* Task description:
Can you quote the lines below exactly, starting at the line with "where $f_0$ is" and going through the last one?

%%

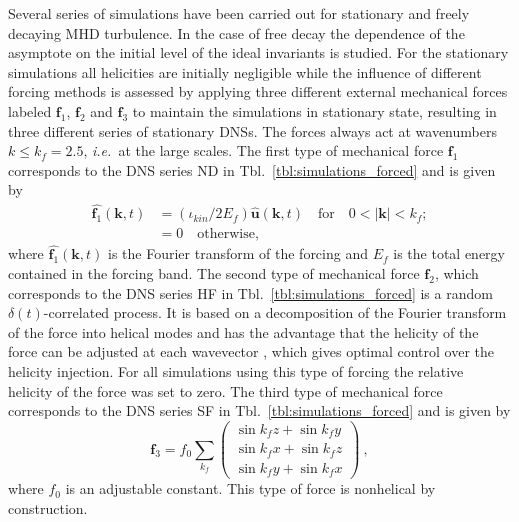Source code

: \documentclass[aps,pre,onecolumn,superscriptaddress,notitlepage]{revtex4-1}
\renewcommand{\vec}[1]{\bm{#1}}
\newcommand{\beq}{\begin{equation}}
\newcommand{\eeq}{\end{equation}}
\begin{document}
Several series of simulations have been carried out for stationary and freely decaying MHD 
turbulence. In the case of free decay the dependence of the asymptote on the initial level
of the ideal invariants is studied. For the stationary simulations all helicities are 
initially negligible while the influence of different forcing methods is assessed by applying 
three different external mechanical forces labeled $\vec{f}_1$, $\vec{f}_2$ and $\vec{f}_3$
to maintain the simulations in stationary state, resulting in three different series of stationary 
DNSs. The forces always act at wavenumbers $k \leqslant k_f =2.5$, {\em i.e.~}at the large scales.
The first type of mechanical force $\vec{f}_1$
corresponds to the DNS series ND in Tbl.~\ref{tbl:simulations_forced} and is 
given by 
\begin{align}
 \hat{\vec{f}_1}(\vec{k},t) &=
      (\iota_{kin}/2 E_f) \hat{\vec{u}}(\vec{k},t) \quad
\text{for} \quad  0 < \lvert\vec{k}\rvert < k_f ; \nonumber \\
  &= 0   \quad \textrm{otherwise},
\label{eq:forcing1}
\end{align}
where $\hat{\vec{f}_1}(\vec{k},t) $ is the Fourier transform of the forcing 
and $E_f$ is the total energy contained in the forcing
band. 
The second type of mechanical force $\vec{f}_2$, which corresponds 
to the DNS series HF in Tbl.~\ref{tbl:simulations_forced} is a random $\delta(t)$-correlated 
process. It is based on a decomposition 
of the Fourier transform of the force into helical modes and 
has the advantage that the helicity of the force can be adjusted 
at each wavevector \cite{Brandenburg01}, which gives 
optimal control over the helicity injection.   
For all simulations using this type of forcing the relative 
helicity of the force was set to zero. 
%
The third type of mechanical force \cite{Dallas14a} corresponds 
to the DNS series SF in Tbl.~\ref{tbl:simulations_forced} and is given by
\beq
\vec{f}_3 = f_0 \sum_{k_f}
 \begin{pmatrix}
    \sin{k_fz} + \sin{k_fy} \\
    \sin{k_fx} + \sin{k_fz} \\
    \sin{k_fy} + \sin{k_fx} 
  \end{pmatrix} \ ,
\label{eq:forcing2}
\eeq
where $f_0$ is an adjustable constant. This type of force is nonhelical by construction. 
\end{document}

%%

* The answer:
where $f_0$ is an adjustable constant. This type of force is nonhelical by construction. 
\end{document}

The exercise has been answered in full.